Kurdish officials in Kobane are still baffled by what happened and condemn Turkey for facilitating the passage of IS fighters through its side of the border. Video of the fighting and the scene at the border gate appear to strongly support Kurdish claims that the IS operation indeed originated from the Turkish-controlled side of the Mursitpinar gate. Turkish officials have denied that the terrorists used their territory for this attack.

We knew Turkey was lenient with IS, but we could not believe they would go so far as allowing them to cross their territory to attack us,” said Ismat Sheikh Hassan, the defense minister of the local government in Kobane. “We do not know if this was done with the consent of the senior levels of Turkish government or just some local officials.” Hassan also said YPG forces subsequently occupied the grain silos and some buildings on the Turkish side of the border and only agreed to evacuate them after Turkish soldiers returned to their posts.

Kurdish fighters have been able to score gains against IS in recent weeks. US coalition airstrikes and the peshmerga’s deployment have played a role in boosting the YPG’s offensive and defensive capabilities.

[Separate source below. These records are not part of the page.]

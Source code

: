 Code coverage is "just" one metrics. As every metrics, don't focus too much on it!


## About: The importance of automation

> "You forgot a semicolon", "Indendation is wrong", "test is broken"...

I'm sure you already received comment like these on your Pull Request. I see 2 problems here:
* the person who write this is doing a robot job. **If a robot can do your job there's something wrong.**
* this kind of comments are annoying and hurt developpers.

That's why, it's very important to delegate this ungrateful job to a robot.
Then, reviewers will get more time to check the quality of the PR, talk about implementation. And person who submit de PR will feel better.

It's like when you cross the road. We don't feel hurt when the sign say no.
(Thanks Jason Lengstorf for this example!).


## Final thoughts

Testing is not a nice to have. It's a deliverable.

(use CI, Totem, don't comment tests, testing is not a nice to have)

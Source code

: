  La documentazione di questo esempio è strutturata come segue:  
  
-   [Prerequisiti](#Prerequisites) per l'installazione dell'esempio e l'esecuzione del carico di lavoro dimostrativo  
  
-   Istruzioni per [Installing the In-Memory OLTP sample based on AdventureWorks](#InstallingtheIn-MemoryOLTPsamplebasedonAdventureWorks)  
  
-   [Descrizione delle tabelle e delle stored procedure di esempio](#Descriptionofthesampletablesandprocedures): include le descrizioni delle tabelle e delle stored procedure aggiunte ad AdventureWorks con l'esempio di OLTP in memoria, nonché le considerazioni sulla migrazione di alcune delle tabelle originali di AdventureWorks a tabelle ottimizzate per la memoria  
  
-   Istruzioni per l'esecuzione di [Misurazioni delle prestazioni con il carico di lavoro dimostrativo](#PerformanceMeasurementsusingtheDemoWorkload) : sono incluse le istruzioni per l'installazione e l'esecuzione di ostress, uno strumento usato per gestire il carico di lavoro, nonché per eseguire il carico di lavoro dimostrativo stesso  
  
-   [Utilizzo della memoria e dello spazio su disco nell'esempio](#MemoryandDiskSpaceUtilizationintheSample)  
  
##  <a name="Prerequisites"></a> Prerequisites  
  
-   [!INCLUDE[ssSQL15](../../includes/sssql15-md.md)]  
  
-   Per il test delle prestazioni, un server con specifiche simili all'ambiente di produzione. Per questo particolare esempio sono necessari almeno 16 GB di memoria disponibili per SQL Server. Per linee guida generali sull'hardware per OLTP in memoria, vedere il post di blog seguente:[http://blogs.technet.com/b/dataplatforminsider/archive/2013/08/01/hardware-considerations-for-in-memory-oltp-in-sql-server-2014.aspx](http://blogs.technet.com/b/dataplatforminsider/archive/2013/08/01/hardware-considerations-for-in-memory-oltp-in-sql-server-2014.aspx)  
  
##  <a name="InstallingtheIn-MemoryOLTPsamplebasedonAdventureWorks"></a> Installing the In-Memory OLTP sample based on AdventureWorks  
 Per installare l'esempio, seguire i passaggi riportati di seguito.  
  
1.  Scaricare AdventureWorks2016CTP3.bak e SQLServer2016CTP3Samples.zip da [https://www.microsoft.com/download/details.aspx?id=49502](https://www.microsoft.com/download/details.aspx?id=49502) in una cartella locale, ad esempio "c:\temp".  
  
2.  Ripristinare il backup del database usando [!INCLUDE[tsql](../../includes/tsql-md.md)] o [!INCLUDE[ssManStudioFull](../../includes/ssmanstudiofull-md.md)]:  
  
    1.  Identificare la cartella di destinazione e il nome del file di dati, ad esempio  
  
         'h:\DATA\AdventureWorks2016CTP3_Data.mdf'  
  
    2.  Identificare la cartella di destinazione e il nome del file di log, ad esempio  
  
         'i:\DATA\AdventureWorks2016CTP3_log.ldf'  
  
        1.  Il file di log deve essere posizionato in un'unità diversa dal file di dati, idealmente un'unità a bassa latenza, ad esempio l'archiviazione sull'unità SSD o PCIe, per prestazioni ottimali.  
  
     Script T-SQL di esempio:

Morale appears to be high among the Kurdish fighters. They are optimistic that they will be able to reclaim the town, but taking the broader Kobane area of some 400 villages is a long way off and will be a difficult undertaking.

In addition to Syrian Kurdish fighters, there are also many Kurdish fighters from Turkey among the YPG’s ranks, along with foreign fighters from Iran and Algeria. Erdal, a 19-year-old Kurd from Turkey, who at the moment wears a bandage on his neck to protect a small shrapnel wound from a mortar, smiles as he speaks: “IS beheads people to scare their enemies. It’s psychological warfare. They want to make their enemies run away,” and he proudly states: “But they don’t scare us. We have proven they are not as strong as they claim. If we were afraid, we could not have stood here and fought them for so long.”